Exercise description: Transcribe, without alteration, the line that includes "System.Boolean" and each line after it until the records end, omitting all that precede it.

Information shown:
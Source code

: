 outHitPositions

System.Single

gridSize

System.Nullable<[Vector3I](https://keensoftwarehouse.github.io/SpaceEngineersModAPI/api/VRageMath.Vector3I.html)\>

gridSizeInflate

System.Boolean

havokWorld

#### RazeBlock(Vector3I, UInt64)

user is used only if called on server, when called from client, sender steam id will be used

Result:
System.Boolean

havokWorld

#### RazeBlock(Vector3I, UInt64)

user is used only if called on server, when called from client, sender steam id will be used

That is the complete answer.